Restoring From an Incremental Backup

When restoring a backup with gpdbrestore, command line output displays whether the backup is an incremental or a full backup. If the gpdbrestore option -q is specified, the backup type information is written to the log file.

With the gpdbrestore option --noplan, you can restore only the data contained in an incremental backup.

With the --list-backup option you can display the full and incremental backup sets required to perform a restore.

Using Direct I/O

Direct I/O allows you to bypass the buffering of memory within the file system cache. When Direct I/O is used for a file, data is transferred directly from the disk to the application buffer, without the use of the file buffer cache. Direct I/O benefits applications by reducing CPU consumption and eliminating the overhead of copying data twice: first between the disk and the file buffer cache, and then from the file.

Note: Direct I/O is supported only on RHEL, CentOS and SUSE.

Turn on Direct I/O

$ gpconfig -c gp_backup_directIO -v on

Decrease network data chunks sent to dump when the database is busy

$ gpconfig -c gp_backup_directIO_read_chunk_mb -v 10

The above command sets the chunk size to 10MB; the default chunk size is 20MB. The default value has been tested to be the optimal setting. Decreasing it will increase the backup time and increasing it will result in little change to backup time.

Verify the current data chunk size

$ gpconfig –s gp_backup_directIO_read_chunk_mb

Verify whether Direct I/O is turned on

$ gpconfig –s gp_backup_directIO

Using Data Domain Boost

Data Domain Boost is a gpcrondump and gpdbrestore option that provides faster backups after the initial backup operation, and provides deduplication at the source to decrease network traffic. When you restore files from the Data Domain system with Data Domain Boost, some files are copied to the master local disk and are restored from there, and others are restored directly.

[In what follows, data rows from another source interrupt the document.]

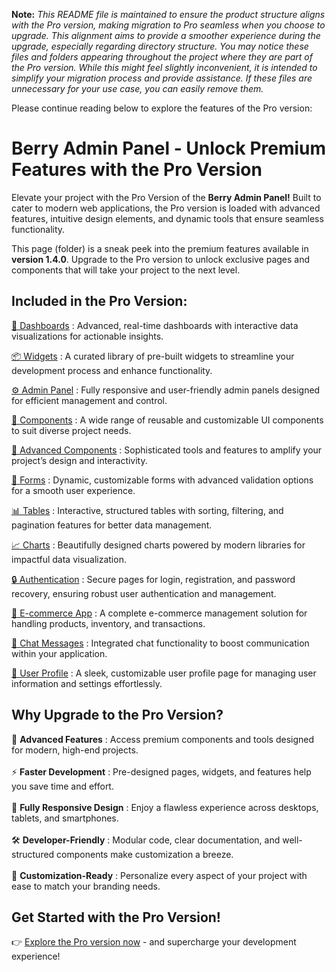 **Note:** *This README file is maintained to ensure the product structure aligns with the Pro version, making migration to Pro seamless when you choose to upgrade. This alignment aims to provide a smoother experience during the upgrade, especially regarding directory structure. You may notice these files and folders appearing throughout the project where they are part of the Pro version. While this might feel slightly inconvenient, it is intended to simplify your migration process and provide assistance. If these files are unnecessary for your use case, you can easily remove them.*

Please continue reading below to explore the features of the Pro version:

# Berry Admin Panel - Unlock Premium Features with the Pro Version

Elevate your project with the Pro Version of the <b>Berry Admin Panel!</b> Built to cater to modern web applications, the Pro version is loaded with advanced features, intuitive design elements, and dynamic tools that ensure seamless functionality.

This page (folder) is a sneak peek into the premium features available in <b>version 1.4.0</b>. Upgrade to the Pro version to unlock exclusive pages and components that will take your project to the next level.

## Included in the Pro Version:

[🚀 Dashboards](https://berrydashboard.com/bootstrap/default/dashboard/index.html) : Advanced, real-time dashboards with interactive data visualizations for actionable insights.

[📦 Widgets](https://berrydashboard.com/bootstrap/default/widget/w_statistics.html) : A curated library of pre-built widgets to streamline your development process and enhance functionality.

[⚙️ Admin Panel](https://berrydashboard.com/bootstrap/default/admins/course-dashboard.html) : Fully responsive and user-friendly admin panels designed for efficient management and control.

[🔧 Components](https://berrydashboard.com/bootstrap/default/elements/bc_button.html) : A wide range of reusable and customizable UI components to suit diverse project needs.

[🚀 Advanced Components](https://berrydashboard.com/bootstrap/default/elements/ac_alert.html) : Sophisticated tools and features to amplify your project’s design and interactivity.

[📝 Forms](https://berrydashboard.com/bootstrap/default/forms/form_elements.html) : Dynamic, customizable forms with advanced validation options for a smooth user experience.

[📊 Tables](https://berrydashboard.com/bootstrap/default/table/tbl_dt-simple.html) : Interactive, structured tables with sorting, filtering, and pagination features for better data management.

[📈 Charts](https://berrydashboard.com/bootstrap/default/chart/chart-apex.html) : Beautifully designed charts powered by modern libraries for impactful data visualization.

[🔒 Authentication](https://berrydashboard.com/bootstrap/default/pages/login-v1.html) : Secure pages for login, registration, and password recovery, ensuring robust user authentication and management.

[🛒 E-commerce App](https://berrydashboard.com/bootstrap/default/application/ecom_product.html) : A complete e-commerce management solution for handling products, inventory, and transactions.

[💬 Chat Messages](https://berrydashboard.com/bootstrap/default/application/chat.html) : Integrated chat functionality to boost communication within your application.

[👤 User Profile](https://berrydashboard.com/bootstrap/default/application/social-profile.html) : A sleek, customizable user profile page for managing user information and settings effortlessly.

## Why Upgrade to the Pro Version?

🚀 <b>Advanced Features</b> : Access premium components and tools designed for modern, high-end projects. <br/><br/>
⚡ <b>Faster Development</b> : Pre-designed pages, widgets, and features help you save time and effort. <br/><br/>
📱 <b>Fully Responsive Design</b> : Enjoy a flawless experience across desktops, tablets, and smartphones. <br/><br/>
🛠 <b>Developer-Friendly</b> : Modular code, clear documentation, and well-structured components make customization a breeze. <br/><br/>
🎨 <b>Customization-Ready</b> : Personalize every aspect of your project with ease to match your branding needs.

## Get Started with the Pro Version!

👉 [Explore the Pro version now](https://codedthemes.com/item/berry-bootstrap-5-admin-template/) - and supercharge your development experience!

With Data Domain Boost managed file replication, you can replicate Greenplum Database backup images that are stored on a Data Domain system for disaster recover purposes. The gpmfr utility manages the Greenplum Database backup sets that are on the primary and a remote Data Domain system. For information about gpmfr, see the Greenplum Database Utility Guide.

Managed file replication requires network configuration when a replication network is being used between two Data Domain systems:

  • The Greenplum Database system requires the Data Domain login credentials to be configured with gpcrondump. These credentials are created for the local and remote Data Domain systems.
  • When the non-management network interface is used for replication on the Data Domain systems, static routes must be configured on the systems to pass the replication data traffic to the correct interfaces.

Do not use Data Domain Boost with gp_dump, pg_dump, or pg_dumpall.

Refer to Data Domain Boost documentation for detailed information.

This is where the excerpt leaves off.